Others had a more positive reaction to Reed's testimony. The Jackson Daily News described his testimony as "the most damaging introduced thus far" and as having "electrified the court." The New York Times later wrote that Reed's testimony "made him a hero" of the Civil Rights Movement. The Daily Worker published an article titled "The Shame of Our Nation", expressing outrage at the result but praising Reed and other witnesses as "heroes of the Negro people ... who stood up in court and in defiance of a white supremacist code fearlessly gave their testimony."
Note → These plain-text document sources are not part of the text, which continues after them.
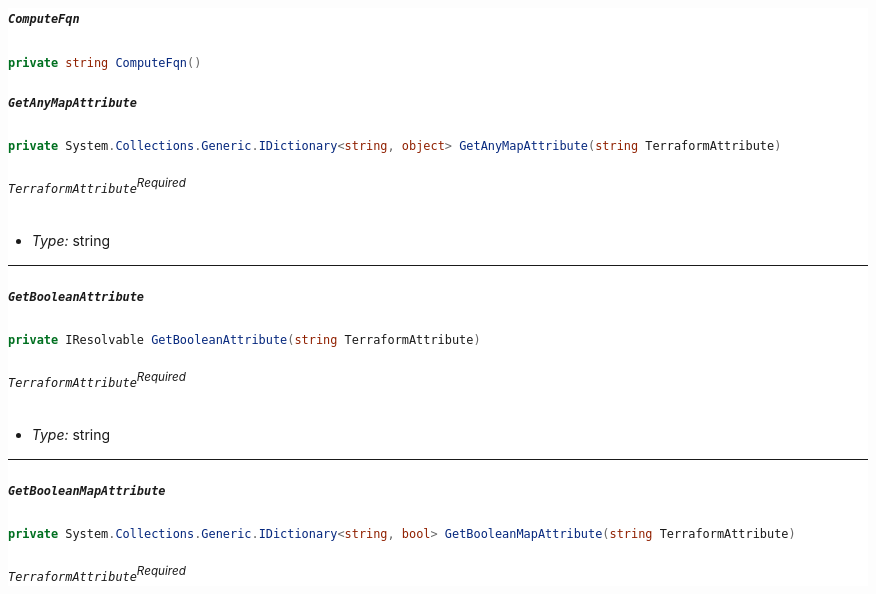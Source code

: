 
##### `ComputeFqn` <a name="ComputeFqn" id="@cdktf/provider-snowflake.gitRepository.GitRepositoryShowOutputOutputReference.computeFqn"></a>

```csharp
private string ComputeFqn()
```

##### `GetAnyMapAttribute` <a name="GetAnyMapAttribute" id="@cdktf/provider-snowflake.gitRepository.GitRepositoryShowOutputOutputReference.getAnyMapAttribute"></a>

```csharp
private System.Collections.Generic.IDictionary<string, object> GetAnyMapAttribute(string TerraformAttribute)
```

###### `TerraformAttribute`<sup>Required</sup> <a name="TerraformAttribute" id="@cdktf/provider-snowflake.gitRepository.GitRepositoryShowOutputOutputReference.getAnyMapAttribute.parameter.terraformAttribute"></a>

- *Type:* string

---

##### `GetBooleanAttribute` <a name="GetBooleanAttribute" id="@cdktf/provider-snowflake.gitRepository.GitRepositoryShowOutputOutputReference.getBooleanAttribute"></a>

```csharp
private IResolvable GetBooleanAttribute(string TerraformAttribute)
```

###### `TerraformAttribute`<sup>Required</sup> <a name="TerraformAttribute" id="@cdktf/provider-snowflake.gitRepository.GitRepositoryShowOutputOutputReference.getBooleanAttribute.parameter.terraformAttribute"></a>

- *Type:* string

---

##### `GetBooleanMapAttribute` <a name="GetBooleanMapAttribute" id="@cdktf/provider-snowflake.gitRepository.GitRepositoryShowOutputOutputReference.getBooleanMapAttribute"></a>

```csharp
private System.Collections.Generic.IDictionary<string, bool> GetBooleanMapAttribute(string TerraformAttribute)
```

###### `TerraformAttribute`<sup>Required</sup> <a name="TerraformAttribute" id="@cdktf/provider-snowflake.gitRepository.GitRepositoryShowOutputOutputReference.getBooleanMapAttribute.parameter.terraformAttribute"></a>
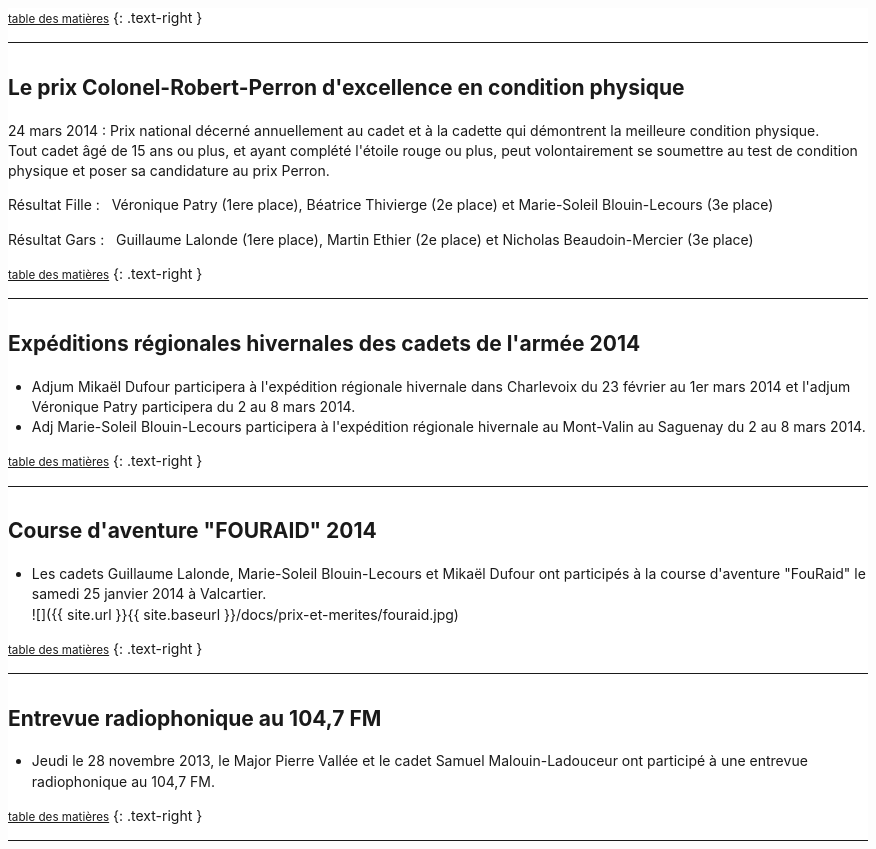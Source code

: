<small markdown="1">[table des matières](#toc)</small>
{: .text-right }
***

## Le prix Colonel-Robert-Perron d'excellence en condition physique

24 mars 2014 : Prix national décerné annuellement au cadet et à la cadette qui démontrent la meilleure condition physique.  
Tout cadet âgé de 15 ans ou plus, et ayant complété l'étoile rouge ou plus, peut volontairement se soumettre au test de condition physique et poser sa candidature au prix Perron.

Résultat Fille :   Véronique Patry (1ere place), Béatrice Thivierge (2e place) et Marie-Soleil Blouin-Lecours (3e place)

Résultat Gars :   Guillaume Lalonde (1ere place), Martin Ethier (2e place) et Nicholas Beaudoin-Mercier (3e place)

<small markdown="1">[table des matières](#toc)</small>
{: .text-right }
***

## Expéditions régionales hivernales des cadets de l'armée 2014

* Adjum Mikaël Dufour participera à l'expédition régionale hivernale dans Charlevoix du 23 février au 1er mars 2014 et l'adjum Véronique Patry participera du 2 au 8 mars 2014.
* Adj Marie-Soleil Blouin-Lecours participera à l'expédition régionale hivernale au Mont-Valin au Saguenay du 2 au 8 mars 2014.

<small markdown="1">[table des matières](#toc)</small>
{: .text-right }
***

## Course d'aventure "FOURAID" 2014

* Les cadets Guillaume Lalonde, Marie-Soleil Blouin-Lecours et Mikaël Dufour ont participés à la course d'aventure "FouRaid" le samedi 25 janvier 2014 à Valcartier.  
    ![]({{ site.url }}{{ site.baseurl }}/docs/prix-et-merites/fouraid.jpg)

<small markdown="1">[table des matières](#toc)</small>
{: .text-right }
***

## Entrevue radiophonique au 104,7 FM

* Jeudi le 28 novembre 2013, le Major Pierre Vallée et le cadet Samuel Malouin-Ladouceur ont participé à une entrevue radiophonique au 104,7 FM.

<small markdown="1">[table des matières](#toc)</small>
{: .text-right }
***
The historian David T. Beito said of Reed: "He was really the best eyewitness that they found.... [H]is act in some sense was the bravest act of them all. He had nothing to gain: he had no family ties to Emmett Till; he didn't know him. He was this 18-year-old kid who goes into this very hostile atmosphere." Wright Thompson, author of The Barn: The Secret History of a Murder in Mississippi, said, "Willie Reed should be on money. They should name aircraft carriers after Willie Reed. . . . There should be a statue of him somewhere."

==Later years==
After testifying in the Till case, Reed moved to Chicago and changed his name from Willie Reed to Willie Louis. He was employed as an orderly at Woodlawn Hospital and later at Jackson Park Hospital. In 1976, he was married to Juliet Louis, who was a nursing aide at Jackson Park. Louis remained silent about his role in the Emmett Till case. His wife did not even learn of his connection to the case until 1984 and recalled that "he didn't talk about it much."
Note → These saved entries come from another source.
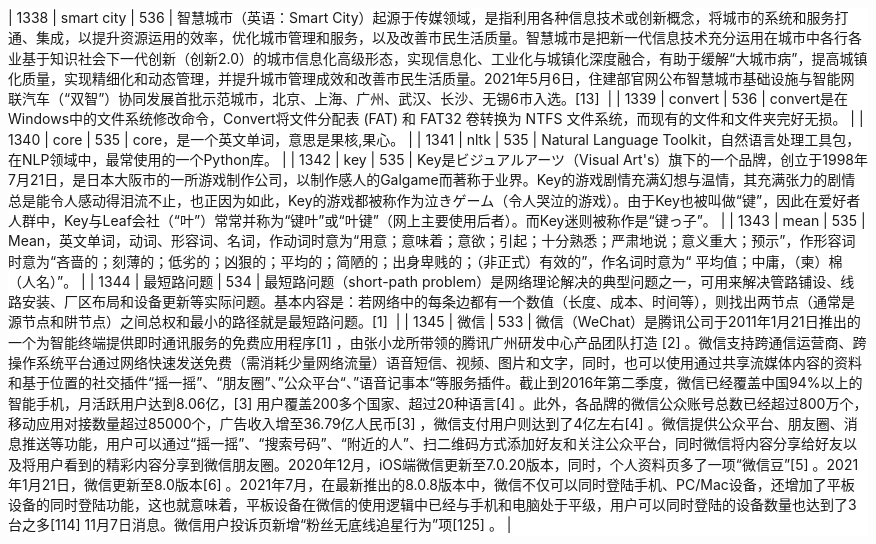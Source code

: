 | 1338 | smart city           | 536  | 智慧城市（英语：Smart City）起源于传媒领域，是指利用各种信息技术或创新概念，将城市的系统和服务打通、集成，以提升资源运用的效率，优化城市管理和服务，以及改善市民生活质量。智慧城市是把新一代信息技术充分运用在城市中各行各业基于知识社会下一代创新（创新2.0）的城市信息化高级形态，实现信息化、工业化与城镇化深度融合，有助于缓解“大城市病”，提高城镇化质量，实现精细化和动态管理，并提升城市管理成效和改善市民生活质量。2021年5月6日，住建部官网公布智慧城市基础设施与智能网联汽车（“双智”）协同发展首批示范城市，北京、上海、广州、武汉、长沙、无锡6市入选。[13]                                                                                                                                                                                                                                                                                                                                                                                                                 |
| 1339 | convert              | 536  | convert是在Windows中的文件系统修改命令，Convert将文件分配表 (FAT) 和 FAT32 卷转换为 NTFS 文件系统，而现有的文件和文件夹完好无损。                                                                                                                                                                                                                                                                                                                                                                                                                                                                                                                                                                                                                           |
| 1340 | core                 | 535  | core，是一个英文单词，意思是果核,果心。                                                                                                                                                                                                                                                                                                                                                                                                                                                                                                                                                                                                                                                                                          |
| 1341 | nltk                 | 535  | Natural Language Toolkit，自然语言处理工具包，在NLP领域中，最常使用的一个Python库。                                                                                                                                                                                                                                                                                                                                                                                                                                                                                                                                                                                                                                                      |
| 1342 | key                  | 535  | Key是ビジュアルアーツ（Visual Art's）旗下的一个品牌，创立于1998年7月21日，是日本大阪市的一所游戏制作公司，以制作感人的Galgame而著称于业界。Key的游戏剧情充满幻想与温情，其充满张力的剧情总是能令人感动得泪流不止，也正因为如此，Key的游戏都被称作为泣きゲーム（令人哭泣的游戏）。由于Key也被叫做“键”，因此在爱好者人群中，Key与Leaf会社（“叶”）常常并称为“键叶”或“叶键”（网上主要使用后者）。而Key迷则被称作是“键っ子”。                                                                                                                                                                                                                                                                                                                                                                                                                                                                       |
| 1343 | mean                 | 535  | Mean，英文单词，动词、形容词、名词，作动词时意为“用意；意味着；意欲；引起；十分熟悉；严肃地说；意义重大；预示”，作形容词时意为“吝啬的；刻薄的；低劣的；凶狠的；平均的；简陋的；出身卑贱的；（非正式）有效的”，作名词时意为“ 平均值；中庸，（柬）棉（人名）”。                                                                                                                                                                                                                                                                                                                                                                                                                                                                                                                                                                            |
| 1344 | 最短路问题                | 534  | 最短路问题（short-path problem）是网络理论解决的典型问题之一，可用来解决管路铺设、线路安装、厂区布局和设备更新等实际问题。基本内容是：若网络中的每条边都有一个数值（长度、成本、时间等），则找出两节点（通常是源节点和阱节点）之间总权和最小的路径就是最短路问题。[1]                                                                                                                                                                                                                                                                                                                                                                                                                                                                                                                                                                   |
| 1345 | 微信                   | 533  | 微信（WeChat）是腾讯公司于2011年1月21日推出的一个为智能终端提供即时通讯服务的免费应用程序[1] ，由张小龙所带领的腾讯广州研发中心产品团队打造 [2] 。微信支持跨通信运营商、跨操作系统平台通过网络快速发送免费（需消耗少量网络流量）语音短信、视频、图片和文字，同时，也可以使用通过共享流媒体内容的资料和基于位置的社交插件“摇一摇”、“朋友圈”、”公众平台“、”语音记事本“等服务插件。截止到2016年第二季度，微信已经覆盖中国94%以上的智能手机，月活跃用户达到8.06亿，[3] 用户覆盖200多个国家、超过20种语言[4] 。此外，各品牌的微信公众账号总数已经超过800万个，移动应用对接数量超过85000个，广告收入增至36.79亿人民币[3] ，微信支付用户则达到了4亿左右[4] 。微信提供公众平台、朋友圈、消息推送等功能，用户可以通过“摇一摇”、“搜索号码”、“附近的人”、扫二维码方式添加好友和关注公众平台，同时微信将内容分享给好友以及将用户看到的精彩内容分享到微信朋友圈。2020年12月，iOS端微信更新至7.0.20版本，同时，个人资料页多了一项“微信豆”[5] 。2021年1月21日，微信更新至8.0版本[6] 。2021年7月，在最新推出的8.0.8版本中，微信不仅可以同时登陆手机、PC/Mac设备，还增加了平板设备的同时登陆功能，这也就意味着，平板设备在微信的使用逻辑中已经与手机和电脑处于平级，用户可以同时登陆的设备数量也达到了3台之多[114] 11月7日消息。微信用户投诉页新增“粉丝无底线追星行为”项[125] 。     |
In 2003, Louis was located and interviewed by Stanley Nelson, who later wrote a book and produced a documentary on the case. Nelson's documentary, The Murder of Emmett Till, was broadcast on PBS television in the United States and included an interview with Louis. Nelson later said:

Willie Reed stood up, and with incredible bravery pointed out the people who had taken and murdered Emmett Till. He was from Mississippi, and somewhere in his heart of hearts, he had to know that these people would not be convicted. But he did what he had to do.
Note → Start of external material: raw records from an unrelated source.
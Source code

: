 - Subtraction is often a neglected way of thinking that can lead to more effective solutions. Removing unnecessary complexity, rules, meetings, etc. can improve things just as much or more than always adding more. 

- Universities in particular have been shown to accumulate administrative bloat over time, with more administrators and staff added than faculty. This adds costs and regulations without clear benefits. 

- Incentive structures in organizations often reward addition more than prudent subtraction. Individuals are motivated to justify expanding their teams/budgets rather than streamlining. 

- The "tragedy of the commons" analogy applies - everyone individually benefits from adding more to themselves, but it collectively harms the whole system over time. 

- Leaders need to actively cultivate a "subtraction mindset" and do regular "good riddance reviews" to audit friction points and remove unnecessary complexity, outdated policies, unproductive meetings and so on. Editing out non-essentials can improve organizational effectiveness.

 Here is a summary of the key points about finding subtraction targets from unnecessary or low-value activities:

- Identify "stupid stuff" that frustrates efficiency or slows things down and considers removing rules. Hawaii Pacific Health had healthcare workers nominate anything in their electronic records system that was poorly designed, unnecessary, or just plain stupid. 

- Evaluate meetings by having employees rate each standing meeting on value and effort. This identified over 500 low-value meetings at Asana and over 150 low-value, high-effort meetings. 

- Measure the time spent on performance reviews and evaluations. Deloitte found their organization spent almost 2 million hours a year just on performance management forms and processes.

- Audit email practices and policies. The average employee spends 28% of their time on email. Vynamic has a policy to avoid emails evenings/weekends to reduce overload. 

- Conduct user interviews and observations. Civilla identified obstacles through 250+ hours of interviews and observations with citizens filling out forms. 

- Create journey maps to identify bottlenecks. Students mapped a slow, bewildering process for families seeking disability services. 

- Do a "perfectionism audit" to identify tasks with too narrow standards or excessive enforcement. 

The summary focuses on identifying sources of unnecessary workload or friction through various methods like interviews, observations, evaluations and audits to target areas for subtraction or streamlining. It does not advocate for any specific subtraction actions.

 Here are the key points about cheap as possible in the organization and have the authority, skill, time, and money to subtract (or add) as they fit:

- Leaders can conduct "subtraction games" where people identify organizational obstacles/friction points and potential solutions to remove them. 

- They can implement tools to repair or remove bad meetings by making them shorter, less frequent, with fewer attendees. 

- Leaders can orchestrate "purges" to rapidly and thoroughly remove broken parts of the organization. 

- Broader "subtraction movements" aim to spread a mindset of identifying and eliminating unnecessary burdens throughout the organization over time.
Thereafter, Louis met Till's mother and began speaking in public about the case. In 2004, he was interviewed on the CBS News television show 60 Minutes. During the interview, Louis explained his reasoning in deciding to testify: "I couldn't have walked away from that. Emmett was 14, probably had never been to Mississippi in his life, and he come to visit his grandfather and they killed him. I mean, that's not right."

In July 2013, Louis died of intestinal bleeding at age 76 in Oak Lawn, Illinois.